BMC Bioinformatics. 2025 Nov 25. doi: 10.1186/s12859-025-06215-z. Online ahead of print.
ABSTRACT
As data complexity and volume increase rapidly, efficient statistical methods for identifying significant variables become crucial. Variable selection plays a vital role in establishing relationships between predictors and response variables. The challenge lies in achieving this goal while controlling the False Discovery Rate (FDR) and maintaining statistical power. The knockoff filter, a recent approach, generates inexpensive knockoff variables that mimic the correlation structure of the original variables, serving as negative controls for inference.
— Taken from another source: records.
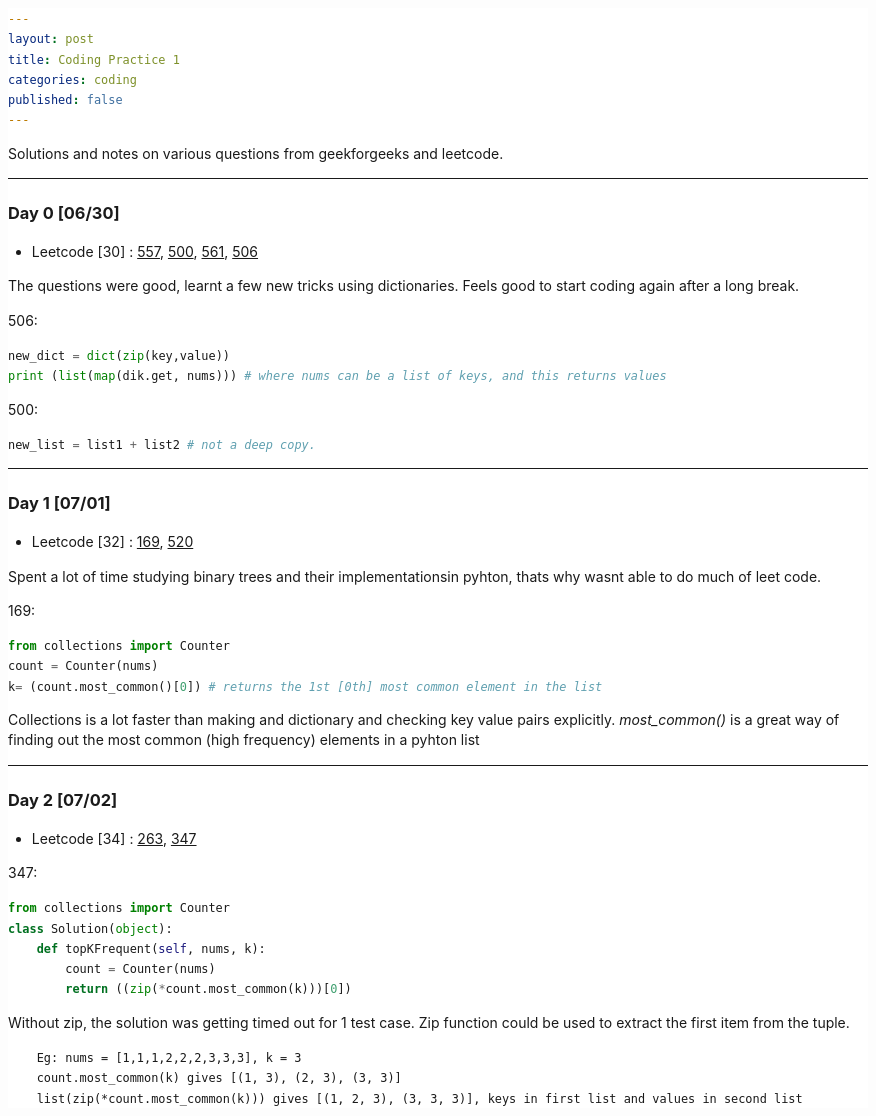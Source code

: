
 ```yaml
---
layout: post
title: Coding Practice 1
categories: coding
published: false
---
```


Solutions and notes on various questions from geekforgeeks and leetcode. 

---
### **Day 0** [06/30]

* Leetcode [30] : [557], [500], [561], [506]

The questions were good, learnt a few new tricks using dictionaries. Feels good to start coding again after a long break. 

506:
```python
new_dict = dict(zip(key,value))
print (list(map(dik.get, nums))) # where nums can be a list of keys, and this returns values  
```

500:
```python
new_list = list1 + list2 # not a deep copy.
```

---
### **Day 1** [07/01]

* Leetcode [32] : [169], [520]

Spent a lot of time studying binary trees and their implementationsin pyhton, thats why wasnt able to do much of leet code. 

169:
```python
from collections import Counter
count = Counter(nums)
k= (count.most_common()[0])	# returns the 1st [0th] most common element in the list
```
Collections is a lot faster than making and dictionary and checking key value pairs explicitly. *most_common()* is a great way of finding out the most common (high frequency) elements in a pyhton list

---
### **Day 2** [07/02]

* Leetcode [34] : [263], [347]

347:
```python
from collections import Counter
class Solution(object):
    def topKFrequent(self, nums, k):       
        count = Counter(nums)
        return ((zip(*count.most_common(k)))[0]) 
```
Without zip, the solution was getting timed out for 1 test case. Zip function could be used to extract the first item from the tuple. 
```
	Eg: nums = [1,1,1,2,2,2,3,3,3], k = 3
	count.most_common(k) gives [(1, 3), (2, 3), (3, 3)]
	list(zip(*count.most_common(k))) gives [(1, 2, 3), (3, 3, 3)], keys in first list and values in second list
```

[557]: https://leetcode.com/problems/reverse-words-in-a-string-iii/#/description
[500]: https://leetcode.com/problems/keyboard-row/#/description
[561]: https://leetcode.com/problems/array-partition-i/#/description
[506]: https://leetcode.com/problems/relative-ranks/#/description
[169]: https://leetcode.com/problems/majority-element/#/description
[520]: https://leetcode.com/problems/detect-capital/#/description
[263]: https://leetcode.com/problems/ugly-number/#/description
[347]: https://leetcode.com/problems/top-k-frequent-elements/#/description
[268]: https://leetcode.com/problems/missing-number/#/description
[326]: https://leetcode.com/problems/power-of-three/#/description
[35]: https://leetcode.com/problems/search-insert-position/#/description
[551]: https://leetcode.com/problems/student-attendance-record-i/#/description
[70]: https://leetcode.com/problems/climbing-stairs/#/description
[264(TLE)]: https://leetcode.com/problems/ugly-number-ii
[27]: https://leetcode.com/problems/remove-element/#/description
[58]: https://leetcode.com/problems/length-of-last-word/#/description
[66]: https://leetcode.com/problems/plus-one/#/description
In this study, we extend the use of knockoffs to Light Gradient Boosting Machine (LightGBM), a fast and accurate machine learning technique. Shapely Additive Explanations (SHAP) values are employed to interpret the black-box nature of machine learning. Through extensive experimentation, our proposed method outperforms traditional approaches, accurately identifying important variables for each class. It offers improved speed and efficiency across multiple datasets. To validate our approach, an extensive simulation study is conducted. The integration of knockoffs into LightGBM enhances performance and interpretability, contributing to the advancement of variable selection methods. Our research addresses the challenges of variable selection in the era of big data, providing a valuable tool for identifying relevant variables in statistical modeling and machine learning applications.
PMID:41291416 | DOI:10.1186/s12859-025-06215-z